## PROBLEM REQUIREMENTS
When the line containing "4) Progresive Web Application module" is found in the data below, copy it and each line after it through the line containing "4) Install library", exactly and with no others.

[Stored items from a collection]
Start of Block
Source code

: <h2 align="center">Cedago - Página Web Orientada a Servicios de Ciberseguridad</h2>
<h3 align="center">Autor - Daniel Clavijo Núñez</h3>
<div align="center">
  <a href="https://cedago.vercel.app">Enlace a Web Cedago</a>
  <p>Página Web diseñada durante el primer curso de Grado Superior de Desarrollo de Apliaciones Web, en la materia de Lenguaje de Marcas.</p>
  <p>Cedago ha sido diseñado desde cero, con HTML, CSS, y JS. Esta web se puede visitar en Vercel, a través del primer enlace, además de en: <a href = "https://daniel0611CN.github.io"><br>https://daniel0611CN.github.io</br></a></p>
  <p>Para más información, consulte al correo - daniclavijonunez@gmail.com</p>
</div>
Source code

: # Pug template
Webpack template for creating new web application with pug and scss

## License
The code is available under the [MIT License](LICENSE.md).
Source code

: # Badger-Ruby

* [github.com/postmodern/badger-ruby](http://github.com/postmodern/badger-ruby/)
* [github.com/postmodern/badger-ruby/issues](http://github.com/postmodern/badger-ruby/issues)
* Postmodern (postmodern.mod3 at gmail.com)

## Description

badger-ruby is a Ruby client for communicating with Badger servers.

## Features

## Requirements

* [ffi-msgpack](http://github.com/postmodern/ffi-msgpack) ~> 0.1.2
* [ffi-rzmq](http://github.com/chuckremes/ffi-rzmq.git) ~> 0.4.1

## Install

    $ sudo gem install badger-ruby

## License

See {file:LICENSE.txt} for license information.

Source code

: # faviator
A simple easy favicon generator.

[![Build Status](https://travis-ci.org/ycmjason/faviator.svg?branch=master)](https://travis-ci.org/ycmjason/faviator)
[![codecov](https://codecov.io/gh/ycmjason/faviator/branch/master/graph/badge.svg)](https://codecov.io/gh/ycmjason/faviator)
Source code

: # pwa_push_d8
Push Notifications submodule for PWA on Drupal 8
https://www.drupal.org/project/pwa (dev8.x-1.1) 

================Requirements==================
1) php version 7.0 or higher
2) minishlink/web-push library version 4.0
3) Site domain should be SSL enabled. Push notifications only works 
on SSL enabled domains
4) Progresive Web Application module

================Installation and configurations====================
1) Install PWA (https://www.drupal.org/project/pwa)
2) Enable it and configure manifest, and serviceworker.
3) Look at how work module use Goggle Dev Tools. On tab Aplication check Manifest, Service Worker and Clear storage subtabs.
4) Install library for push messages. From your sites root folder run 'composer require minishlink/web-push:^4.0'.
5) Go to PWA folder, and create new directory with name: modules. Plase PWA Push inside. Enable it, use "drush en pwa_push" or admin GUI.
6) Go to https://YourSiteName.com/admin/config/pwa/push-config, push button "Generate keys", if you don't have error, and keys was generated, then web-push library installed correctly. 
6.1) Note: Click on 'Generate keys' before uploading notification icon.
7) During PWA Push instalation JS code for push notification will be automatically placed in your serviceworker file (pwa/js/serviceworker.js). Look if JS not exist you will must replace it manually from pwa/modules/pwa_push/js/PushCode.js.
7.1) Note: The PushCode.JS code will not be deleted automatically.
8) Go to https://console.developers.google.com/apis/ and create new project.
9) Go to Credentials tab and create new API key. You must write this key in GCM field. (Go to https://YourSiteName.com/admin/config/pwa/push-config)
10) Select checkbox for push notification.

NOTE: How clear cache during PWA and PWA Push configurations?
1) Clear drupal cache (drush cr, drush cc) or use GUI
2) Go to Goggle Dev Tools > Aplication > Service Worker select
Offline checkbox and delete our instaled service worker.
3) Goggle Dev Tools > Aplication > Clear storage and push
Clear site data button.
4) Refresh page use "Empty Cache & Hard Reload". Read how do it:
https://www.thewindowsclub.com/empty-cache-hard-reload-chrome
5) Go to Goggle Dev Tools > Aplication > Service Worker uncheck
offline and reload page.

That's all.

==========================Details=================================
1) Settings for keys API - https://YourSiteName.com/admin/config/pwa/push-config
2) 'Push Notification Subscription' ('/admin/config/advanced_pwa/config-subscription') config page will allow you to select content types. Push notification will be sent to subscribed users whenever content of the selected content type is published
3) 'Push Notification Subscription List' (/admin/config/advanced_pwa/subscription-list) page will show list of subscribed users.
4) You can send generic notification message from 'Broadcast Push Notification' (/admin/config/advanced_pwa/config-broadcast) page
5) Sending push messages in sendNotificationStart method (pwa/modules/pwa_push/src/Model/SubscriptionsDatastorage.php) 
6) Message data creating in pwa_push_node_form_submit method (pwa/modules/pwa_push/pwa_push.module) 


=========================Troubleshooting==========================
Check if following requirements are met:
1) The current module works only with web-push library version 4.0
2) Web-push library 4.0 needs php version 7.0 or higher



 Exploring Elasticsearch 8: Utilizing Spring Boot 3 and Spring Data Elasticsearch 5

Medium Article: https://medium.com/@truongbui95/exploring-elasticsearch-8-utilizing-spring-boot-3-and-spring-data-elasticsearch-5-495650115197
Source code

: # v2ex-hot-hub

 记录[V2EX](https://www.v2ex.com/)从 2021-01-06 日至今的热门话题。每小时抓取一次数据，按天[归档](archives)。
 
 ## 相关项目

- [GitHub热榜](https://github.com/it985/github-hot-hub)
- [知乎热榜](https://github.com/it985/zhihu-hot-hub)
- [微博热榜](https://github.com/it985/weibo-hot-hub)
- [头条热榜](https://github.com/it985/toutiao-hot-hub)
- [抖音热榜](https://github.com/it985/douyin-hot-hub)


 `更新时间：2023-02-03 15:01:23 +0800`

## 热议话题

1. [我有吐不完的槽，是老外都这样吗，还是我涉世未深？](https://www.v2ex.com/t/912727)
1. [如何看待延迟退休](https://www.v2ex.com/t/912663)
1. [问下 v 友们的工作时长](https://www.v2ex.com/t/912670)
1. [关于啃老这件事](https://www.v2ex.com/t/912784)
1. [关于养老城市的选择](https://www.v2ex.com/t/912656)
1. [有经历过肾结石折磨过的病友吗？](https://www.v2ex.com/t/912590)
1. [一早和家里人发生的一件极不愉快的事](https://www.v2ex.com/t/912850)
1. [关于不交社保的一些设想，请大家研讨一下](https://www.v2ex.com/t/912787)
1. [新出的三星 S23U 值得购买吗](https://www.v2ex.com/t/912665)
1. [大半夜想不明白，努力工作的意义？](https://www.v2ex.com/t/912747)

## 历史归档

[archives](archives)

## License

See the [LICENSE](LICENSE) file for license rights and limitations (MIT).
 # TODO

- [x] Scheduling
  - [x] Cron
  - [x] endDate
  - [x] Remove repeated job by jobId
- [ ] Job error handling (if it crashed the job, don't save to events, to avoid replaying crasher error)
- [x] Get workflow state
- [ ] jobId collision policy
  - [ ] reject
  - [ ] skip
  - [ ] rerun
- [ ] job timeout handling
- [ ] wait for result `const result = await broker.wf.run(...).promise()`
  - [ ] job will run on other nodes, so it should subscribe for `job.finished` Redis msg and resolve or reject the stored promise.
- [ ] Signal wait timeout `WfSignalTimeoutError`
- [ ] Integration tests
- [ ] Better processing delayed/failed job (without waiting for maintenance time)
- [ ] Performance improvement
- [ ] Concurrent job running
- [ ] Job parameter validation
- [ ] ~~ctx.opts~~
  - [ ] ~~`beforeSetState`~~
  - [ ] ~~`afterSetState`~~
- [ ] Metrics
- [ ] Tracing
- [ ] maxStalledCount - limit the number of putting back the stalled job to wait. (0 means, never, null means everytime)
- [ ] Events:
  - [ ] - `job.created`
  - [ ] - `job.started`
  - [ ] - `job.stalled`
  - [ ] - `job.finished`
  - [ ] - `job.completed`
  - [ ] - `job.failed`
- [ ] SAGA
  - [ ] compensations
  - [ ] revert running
End of Block
Start of Block
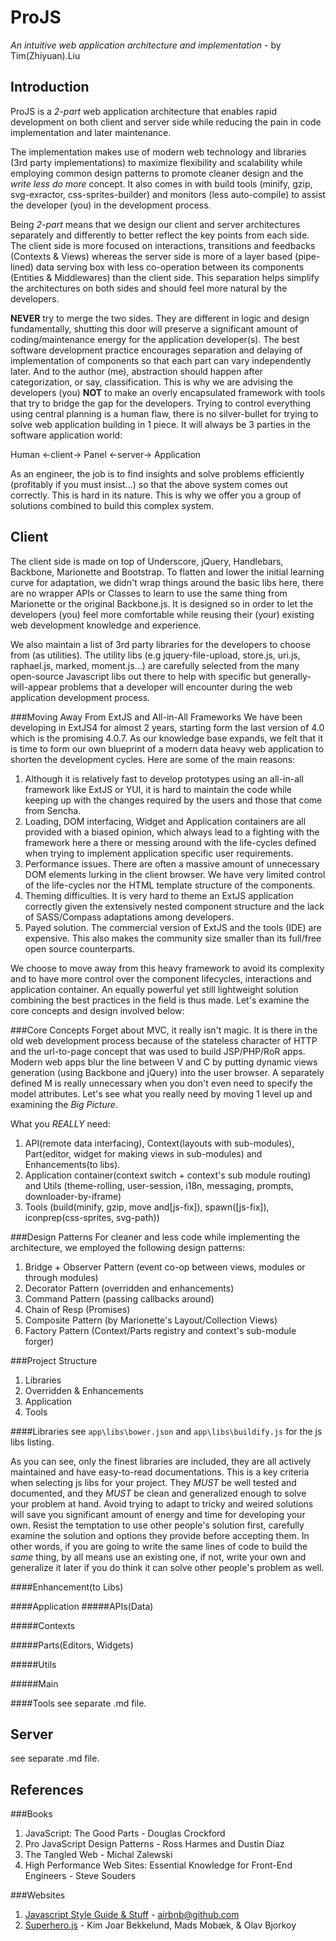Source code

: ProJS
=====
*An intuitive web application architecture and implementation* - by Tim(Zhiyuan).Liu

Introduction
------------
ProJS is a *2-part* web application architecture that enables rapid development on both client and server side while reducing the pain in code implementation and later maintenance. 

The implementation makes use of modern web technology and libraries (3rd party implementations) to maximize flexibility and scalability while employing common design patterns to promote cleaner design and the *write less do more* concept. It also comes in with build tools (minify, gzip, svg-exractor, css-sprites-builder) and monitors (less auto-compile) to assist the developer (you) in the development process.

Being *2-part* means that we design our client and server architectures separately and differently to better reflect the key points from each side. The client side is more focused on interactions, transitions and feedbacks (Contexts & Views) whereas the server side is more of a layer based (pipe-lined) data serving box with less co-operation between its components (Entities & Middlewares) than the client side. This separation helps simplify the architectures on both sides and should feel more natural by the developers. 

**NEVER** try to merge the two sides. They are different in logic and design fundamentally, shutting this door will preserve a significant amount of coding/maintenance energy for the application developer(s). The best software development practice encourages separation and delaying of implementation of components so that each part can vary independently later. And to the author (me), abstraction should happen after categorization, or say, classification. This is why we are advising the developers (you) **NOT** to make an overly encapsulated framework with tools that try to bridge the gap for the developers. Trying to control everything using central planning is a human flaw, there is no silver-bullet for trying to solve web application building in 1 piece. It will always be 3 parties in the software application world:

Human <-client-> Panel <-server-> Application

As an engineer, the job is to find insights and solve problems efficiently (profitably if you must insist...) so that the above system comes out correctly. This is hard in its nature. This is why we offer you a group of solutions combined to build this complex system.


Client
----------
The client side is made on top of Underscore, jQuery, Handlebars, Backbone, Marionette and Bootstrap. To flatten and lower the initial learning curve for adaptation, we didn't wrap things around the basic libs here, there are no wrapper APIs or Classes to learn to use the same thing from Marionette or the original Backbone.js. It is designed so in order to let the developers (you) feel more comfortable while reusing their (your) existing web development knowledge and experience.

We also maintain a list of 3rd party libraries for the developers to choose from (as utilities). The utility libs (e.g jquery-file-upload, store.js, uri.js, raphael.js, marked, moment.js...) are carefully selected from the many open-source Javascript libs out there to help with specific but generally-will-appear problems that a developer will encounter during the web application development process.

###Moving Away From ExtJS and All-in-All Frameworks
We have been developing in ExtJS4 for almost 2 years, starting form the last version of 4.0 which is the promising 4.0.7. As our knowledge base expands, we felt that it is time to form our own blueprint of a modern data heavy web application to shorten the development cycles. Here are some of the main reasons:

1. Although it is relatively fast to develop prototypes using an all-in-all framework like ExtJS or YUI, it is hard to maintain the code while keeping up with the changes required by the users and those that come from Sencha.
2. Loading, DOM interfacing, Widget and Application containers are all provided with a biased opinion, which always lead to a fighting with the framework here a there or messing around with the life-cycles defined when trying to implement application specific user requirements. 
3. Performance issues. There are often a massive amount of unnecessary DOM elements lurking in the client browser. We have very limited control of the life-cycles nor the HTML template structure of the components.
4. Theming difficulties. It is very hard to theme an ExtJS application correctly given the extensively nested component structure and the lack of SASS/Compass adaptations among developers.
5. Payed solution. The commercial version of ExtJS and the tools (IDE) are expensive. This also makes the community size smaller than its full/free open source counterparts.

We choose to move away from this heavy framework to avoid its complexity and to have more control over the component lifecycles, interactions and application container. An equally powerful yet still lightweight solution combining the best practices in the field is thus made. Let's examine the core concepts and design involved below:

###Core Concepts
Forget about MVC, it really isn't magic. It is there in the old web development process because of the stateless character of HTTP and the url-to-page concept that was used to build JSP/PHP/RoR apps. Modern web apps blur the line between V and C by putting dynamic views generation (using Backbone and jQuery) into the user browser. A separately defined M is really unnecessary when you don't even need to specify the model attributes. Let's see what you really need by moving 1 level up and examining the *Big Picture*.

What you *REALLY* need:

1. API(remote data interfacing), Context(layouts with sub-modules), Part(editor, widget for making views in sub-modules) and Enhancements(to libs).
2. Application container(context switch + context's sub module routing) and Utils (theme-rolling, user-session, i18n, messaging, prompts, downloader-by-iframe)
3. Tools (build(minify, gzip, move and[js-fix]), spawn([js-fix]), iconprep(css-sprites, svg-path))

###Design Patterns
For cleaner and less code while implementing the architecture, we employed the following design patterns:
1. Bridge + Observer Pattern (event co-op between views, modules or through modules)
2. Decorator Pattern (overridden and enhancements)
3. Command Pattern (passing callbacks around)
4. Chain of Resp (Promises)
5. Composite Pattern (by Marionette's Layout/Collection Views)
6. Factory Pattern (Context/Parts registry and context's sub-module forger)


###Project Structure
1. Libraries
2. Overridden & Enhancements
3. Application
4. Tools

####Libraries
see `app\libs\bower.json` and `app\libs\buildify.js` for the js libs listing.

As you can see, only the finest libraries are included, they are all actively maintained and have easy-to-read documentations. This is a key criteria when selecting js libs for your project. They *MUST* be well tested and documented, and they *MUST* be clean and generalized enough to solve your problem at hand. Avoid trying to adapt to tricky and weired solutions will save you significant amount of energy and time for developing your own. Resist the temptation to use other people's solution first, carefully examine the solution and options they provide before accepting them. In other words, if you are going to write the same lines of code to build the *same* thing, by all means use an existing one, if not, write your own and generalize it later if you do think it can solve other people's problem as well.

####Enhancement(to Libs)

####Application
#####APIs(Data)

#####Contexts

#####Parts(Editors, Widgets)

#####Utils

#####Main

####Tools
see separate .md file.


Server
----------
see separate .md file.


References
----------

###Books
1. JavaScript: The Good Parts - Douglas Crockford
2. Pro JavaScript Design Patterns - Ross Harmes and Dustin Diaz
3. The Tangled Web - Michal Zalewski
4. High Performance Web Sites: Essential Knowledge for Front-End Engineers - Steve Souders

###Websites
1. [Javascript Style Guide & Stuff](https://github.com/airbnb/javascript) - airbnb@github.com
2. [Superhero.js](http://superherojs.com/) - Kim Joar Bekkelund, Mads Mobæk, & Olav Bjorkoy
End of Block
## RESPONSE
4) Progresive Web Application module

================Installation and configurations====================
1) Install PWA (https://www.drupal.org/project/pwa)
2) Enable it and configure manifest, and serviceworker.
3) Look at how work module use Goggle Dev Tools. On tab Aplication check Manifest, Service Worker and Clear storage subtabs.
4) Install library for push messages. From your sites root folder run 'composer require minishlink/web-push:^4.0'.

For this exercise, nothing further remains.